Starting point is 00:09:08 There is. And it may or may not have been articulated there. Some of this is inference. But behavior is a language, as they say. And he went out of his way to, of course, praise Apple, praise Tim Cook. Tim Cook was at the meeting, CEO of Apple. He had informed Tim Cook apparently the day before that Berkshire had reduced their stake. It's a massive stake for them.
Starting point is 00:09:35 It's still by far their largest holding. From the Apple perspective, I could point to last week's earnings report out of Apple, where iPhone sales fell 10 percent. It's a company that's kind of gone X growth a little bit. They're not a lot of top line growth. They're doing well on services. They're still a cash engine. But the days when, I mean, five years ago, just over five years ago, you could buy Apple for 10 times cash flow. You were buying it for eight or nine times operating profit.

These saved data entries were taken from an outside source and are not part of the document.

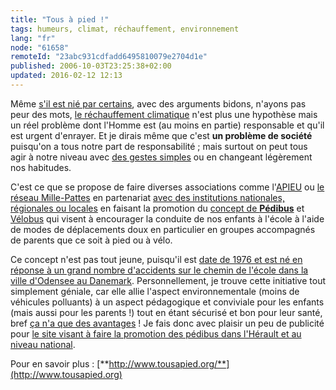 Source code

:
 ```yaml
---
title: "Tous à pied !"
tags: humeurs, climat, réchauffement, environnement
lang: "fr"
node: "61658"
remoteId: "23abc931cdfadd6495810079e2704d1e"
published: 2006-10-03T23:25:38+02:00
updated: 2016-02-12 12:13
---
```

 
Même [s'il est nié par
certains](http://www.lemonde.fr/web/article/0,1-0@2-3228,36-819374,0.html),
avec des arguments
bidons, n'ayons pas peur
des mots, [le réchauffement
climatique](https://fr.wikipedia.org/wiki/R%C3%A9chauffement_climatique) n'est
plus une hypothèse mais un réel problème dont l'Homme est (au moins en partie)
responsable et qu'il est urgent d'enrayer. Et je dirais même que c'est **un
problème de société** puisqu'on a tous notre part de responsabilité ; mais
surtout on peut tous agir à notre niveau avec [des gestes
simples](http://adoptons-la-planete-attitude.wwf.fr/)
ou en changeant légèrement nos habitudes.

 
C'est ce que se propose de faire diverses associations comme
l'[APIEU](http://www.apieum.org/) ou [le réseau
Mille-Pattes](http://millepattes34.free.fr/rubrique.php3?id_rubrique=13) en
partenariat [avec des institutions nationales, régionales ou
locales](http://www.tousapied.org/pedibus-pratique/) en faisant la promotion du
[concept de **Pédibus**](http://www.tousapied.org/le-pedibus/) et
[Vélobus](http://millepattes34.free.fr/rubrique.php3?id_rubrique=2) qui visent à
encourager la conduite de nos enfants à l'école à l'aide de modes de
déplacements doux en particulier en groupes accompagnés de parents que ce soit à
pied ou à vélo.

 
Ce concept n'est pas tout jeune, puisqu'il est [date de 1976 et est né en
réponse à un grand nombre d'accidents sur le chemin de l'école dans la ville
d'Odensee au Danemark](http://www.tousapied.org/un-peu-d-histoire/).
Personnellement, je trouve cette initiative tout simplement géniale, car elle
allie l'aspect environnementale (moins de véhicules polluants) à un aspect
pédagogique et conviviale pour les enfants (mais aussi pour les parents !) tout
en étant sécurisé et bon pour leur santé, bref [ça n'a que des
avantages](http://www.tousapied.org/quatre-bonnes-raisons/) ! Je fais donc avec
plaisir un peu de publicité pour [le site visant à faire la promotion des
pédibus dans l'Hérault et au niveau
national](http://www.tousapied.org/accueil/).

 
Pour en savoir plus : [**http://www.tousapied.org/**](http://www.tousapied.org)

Starting point is 00:10:06 Today, it's about 22, 23 times operating profit. And like I said, growth is slowed. So, you know, this may just be Buffett saying, I've got a giant position. I'm going to call some of it because it has really significantly re-rated. If you were a buyer in late 2018, early 2019 of Apple and I was, you're very, very happy. You've got a multi-bagger out of one of the world's largest companies, which should not happen. But it did, and we're very happy. And Buffett did, and he's very happy. That's set. I kind of took away. And again, with the overall tone of the meeting, there was a couple of things that stood out to me about the Apple sale. First, he framed it alongside talking about taxes. And we're happy to pay taxes because
Starting point is 00:10:51 as we've done well and we are in America and the capitalist system. And you know, yay, red, white and blue says the Canadian analyst. You know, I love America. You guys know that. But you know, like I appreciate you. Well, you know, we refer to you as Canada's pants, of course. And you refer to us as America's hat. So it works.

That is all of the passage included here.